Disclaimer: I own nothing except my own personal holiday spirit.

Yuletide Peril

God, I can't breathe… Oh, God, oh, God…

She could feel her heart struggling to break free from her body. Her hand clamped upon her chest in a bony fist: there it was, her heartbeat in her palm, then suddenly gone. Choking on air, she fought to hold her body upright—but no, no, this world was upside down. Why were there so many voices…? And what was this color, it couldn't be…no…not her blood?

Bile spat from her mouth, and the girl trembled with the sickening knowledge: he'd done this. He'd watched, emotionless, as she'd collapsed in this heap of shattered bones. It made her dizzy, this combined with that awful sound and smell…and those voices. Yes, there were voices.

"She alright?"

"Good Lord, what possesses a girl like that to go throw herself from a balcony?"

"Nasty fall."

"Probably drunk leaving some holiday party. You know kids these days."

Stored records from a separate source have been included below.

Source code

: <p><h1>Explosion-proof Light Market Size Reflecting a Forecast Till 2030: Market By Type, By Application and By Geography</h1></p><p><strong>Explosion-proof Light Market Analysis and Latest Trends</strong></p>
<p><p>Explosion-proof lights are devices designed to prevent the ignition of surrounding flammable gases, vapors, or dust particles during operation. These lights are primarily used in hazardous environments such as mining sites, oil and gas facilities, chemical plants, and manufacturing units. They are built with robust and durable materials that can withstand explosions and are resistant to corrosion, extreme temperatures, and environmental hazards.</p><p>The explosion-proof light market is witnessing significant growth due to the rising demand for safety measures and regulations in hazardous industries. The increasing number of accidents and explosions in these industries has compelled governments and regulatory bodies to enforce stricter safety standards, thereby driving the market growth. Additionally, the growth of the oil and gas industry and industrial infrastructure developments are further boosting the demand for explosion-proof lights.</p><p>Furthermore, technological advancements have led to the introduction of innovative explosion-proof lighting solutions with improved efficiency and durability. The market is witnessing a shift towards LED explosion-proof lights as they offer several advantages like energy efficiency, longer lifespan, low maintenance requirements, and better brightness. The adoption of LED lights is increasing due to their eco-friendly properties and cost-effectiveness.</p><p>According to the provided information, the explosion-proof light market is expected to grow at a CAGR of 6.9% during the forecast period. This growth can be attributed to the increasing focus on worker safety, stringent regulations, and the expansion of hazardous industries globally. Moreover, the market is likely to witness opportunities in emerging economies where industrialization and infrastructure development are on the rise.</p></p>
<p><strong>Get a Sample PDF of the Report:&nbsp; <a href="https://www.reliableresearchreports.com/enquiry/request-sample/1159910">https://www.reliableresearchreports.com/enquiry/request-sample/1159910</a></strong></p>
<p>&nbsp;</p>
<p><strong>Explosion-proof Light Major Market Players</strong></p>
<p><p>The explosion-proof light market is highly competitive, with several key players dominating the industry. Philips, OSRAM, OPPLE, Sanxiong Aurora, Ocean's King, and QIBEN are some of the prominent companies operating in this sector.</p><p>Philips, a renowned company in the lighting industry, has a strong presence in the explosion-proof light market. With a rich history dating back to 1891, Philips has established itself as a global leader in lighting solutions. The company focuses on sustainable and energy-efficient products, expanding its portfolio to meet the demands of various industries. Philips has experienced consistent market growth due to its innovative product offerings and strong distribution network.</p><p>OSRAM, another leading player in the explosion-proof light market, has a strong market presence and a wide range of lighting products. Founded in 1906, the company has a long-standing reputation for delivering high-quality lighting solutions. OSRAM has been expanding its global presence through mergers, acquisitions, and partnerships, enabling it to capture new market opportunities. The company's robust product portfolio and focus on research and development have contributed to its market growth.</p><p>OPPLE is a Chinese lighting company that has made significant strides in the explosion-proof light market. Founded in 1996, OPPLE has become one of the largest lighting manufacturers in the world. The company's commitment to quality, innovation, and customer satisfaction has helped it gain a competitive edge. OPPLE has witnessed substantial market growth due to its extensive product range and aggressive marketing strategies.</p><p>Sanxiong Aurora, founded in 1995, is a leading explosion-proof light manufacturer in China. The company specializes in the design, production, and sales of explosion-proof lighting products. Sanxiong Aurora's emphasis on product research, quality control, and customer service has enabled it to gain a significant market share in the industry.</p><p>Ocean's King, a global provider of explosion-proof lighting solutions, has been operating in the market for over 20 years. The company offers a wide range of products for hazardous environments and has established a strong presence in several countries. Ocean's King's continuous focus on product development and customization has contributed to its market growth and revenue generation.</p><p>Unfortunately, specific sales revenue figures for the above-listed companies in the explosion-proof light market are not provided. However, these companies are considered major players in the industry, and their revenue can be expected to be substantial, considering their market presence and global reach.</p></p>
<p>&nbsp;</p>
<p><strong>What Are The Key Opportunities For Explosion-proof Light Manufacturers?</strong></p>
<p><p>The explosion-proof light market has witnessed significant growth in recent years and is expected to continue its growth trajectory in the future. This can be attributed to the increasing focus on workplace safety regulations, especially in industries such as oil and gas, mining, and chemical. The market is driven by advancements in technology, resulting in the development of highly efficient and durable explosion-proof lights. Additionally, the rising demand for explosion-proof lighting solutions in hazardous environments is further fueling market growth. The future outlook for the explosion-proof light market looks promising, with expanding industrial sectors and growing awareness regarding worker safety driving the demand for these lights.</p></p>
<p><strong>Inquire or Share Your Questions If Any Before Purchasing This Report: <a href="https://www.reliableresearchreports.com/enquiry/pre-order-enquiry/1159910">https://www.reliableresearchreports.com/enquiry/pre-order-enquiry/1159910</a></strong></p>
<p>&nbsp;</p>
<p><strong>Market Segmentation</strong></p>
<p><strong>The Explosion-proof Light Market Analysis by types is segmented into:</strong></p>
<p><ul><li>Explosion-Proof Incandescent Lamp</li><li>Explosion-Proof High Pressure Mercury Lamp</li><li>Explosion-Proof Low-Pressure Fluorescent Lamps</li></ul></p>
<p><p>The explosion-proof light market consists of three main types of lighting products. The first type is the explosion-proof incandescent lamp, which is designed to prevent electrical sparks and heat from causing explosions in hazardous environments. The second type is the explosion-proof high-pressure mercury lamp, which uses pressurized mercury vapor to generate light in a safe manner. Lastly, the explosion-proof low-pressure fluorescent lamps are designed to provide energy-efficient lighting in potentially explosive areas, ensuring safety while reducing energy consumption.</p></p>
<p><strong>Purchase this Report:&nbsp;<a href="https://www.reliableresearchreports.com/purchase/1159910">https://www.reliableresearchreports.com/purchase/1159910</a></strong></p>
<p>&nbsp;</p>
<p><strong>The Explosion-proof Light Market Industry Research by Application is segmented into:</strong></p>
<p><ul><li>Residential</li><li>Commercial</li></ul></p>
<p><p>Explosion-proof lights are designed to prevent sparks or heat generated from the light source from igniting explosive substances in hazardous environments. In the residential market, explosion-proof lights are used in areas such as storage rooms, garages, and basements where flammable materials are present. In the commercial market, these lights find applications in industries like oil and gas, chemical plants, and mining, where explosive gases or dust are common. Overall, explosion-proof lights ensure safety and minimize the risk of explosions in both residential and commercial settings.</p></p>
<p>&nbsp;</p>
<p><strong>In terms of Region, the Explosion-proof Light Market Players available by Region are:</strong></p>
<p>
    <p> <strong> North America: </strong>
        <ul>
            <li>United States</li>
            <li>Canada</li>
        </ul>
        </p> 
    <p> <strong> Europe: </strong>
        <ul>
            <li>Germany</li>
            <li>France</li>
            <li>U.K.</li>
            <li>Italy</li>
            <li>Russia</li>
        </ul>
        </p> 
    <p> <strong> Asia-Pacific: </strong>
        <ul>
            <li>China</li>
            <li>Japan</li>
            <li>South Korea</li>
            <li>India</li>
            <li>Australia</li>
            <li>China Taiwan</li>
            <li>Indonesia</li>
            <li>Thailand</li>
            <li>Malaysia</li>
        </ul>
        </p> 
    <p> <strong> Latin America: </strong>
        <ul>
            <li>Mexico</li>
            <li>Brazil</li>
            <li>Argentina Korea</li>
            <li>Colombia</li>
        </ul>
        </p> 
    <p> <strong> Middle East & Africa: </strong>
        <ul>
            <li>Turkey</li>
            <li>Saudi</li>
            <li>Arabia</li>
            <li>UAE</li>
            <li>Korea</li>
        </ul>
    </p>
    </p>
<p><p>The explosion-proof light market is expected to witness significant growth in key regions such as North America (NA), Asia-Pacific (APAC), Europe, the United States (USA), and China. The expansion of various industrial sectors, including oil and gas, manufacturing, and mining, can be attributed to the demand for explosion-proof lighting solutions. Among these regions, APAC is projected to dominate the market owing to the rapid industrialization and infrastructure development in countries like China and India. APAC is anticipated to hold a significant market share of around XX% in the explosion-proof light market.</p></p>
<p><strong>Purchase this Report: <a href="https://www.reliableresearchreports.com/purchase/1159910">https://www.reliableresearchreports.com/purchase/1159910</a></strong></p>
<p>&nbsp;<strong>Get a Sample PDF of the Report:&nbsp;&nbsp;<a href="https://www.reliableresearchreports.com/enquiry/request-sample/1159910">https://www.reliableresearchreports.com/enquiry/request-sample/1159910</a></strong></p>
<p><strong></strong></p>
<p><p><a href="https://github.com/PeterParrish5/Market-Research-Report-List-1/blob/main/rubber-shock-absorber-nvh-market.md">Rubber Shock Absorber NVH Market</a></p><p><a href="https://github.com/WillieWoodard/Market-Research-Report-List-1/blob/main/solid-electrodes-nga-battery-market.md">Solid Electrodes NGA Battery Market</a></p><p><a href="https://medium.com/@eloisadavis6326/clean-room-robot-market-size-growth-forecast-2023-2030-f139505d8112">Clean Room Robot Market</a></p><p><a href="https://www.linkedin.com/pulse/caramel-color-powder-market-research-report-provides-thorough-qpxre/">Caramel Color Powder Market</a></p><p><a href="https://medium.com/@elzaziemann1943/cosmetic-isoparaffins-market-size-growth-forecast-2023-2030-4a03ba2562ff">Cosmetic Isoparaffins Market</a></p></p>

Everything became unfocused as the sirens wailed, their bright lights casting red on the snowy ground. What was blood anymore, what was light…? The girl's bright green eyes fluttered, briefly, before entering something close to dreaming but emptier. Hollow. Forgotten. A news article that'd be fresh for only a week: Accident…or Violent Act?: The Fa-la-la-la-Fall of Dia Emeralds.

You can't judge me. What happened to me wasn't my choice. That, at least, I know to be true.

"I don't understand why you didn't call ahead about this."

"Oh, of course you don't. It's hard to explain, mon amour."

The voices were loud, obnoxious in Terry's ears. The statue on the porch sat perfectly still, his hand curled about a gun barrel and his eyes surveying the figures darting through his woods. Clumsy idiots, whoever they were. City folk. Terry snorted at that and lifted the pipe from his side, taking in a good long draft before letting the smoke out in a puff of air. Course, wasn't any city blood in him, that was certain. None at all.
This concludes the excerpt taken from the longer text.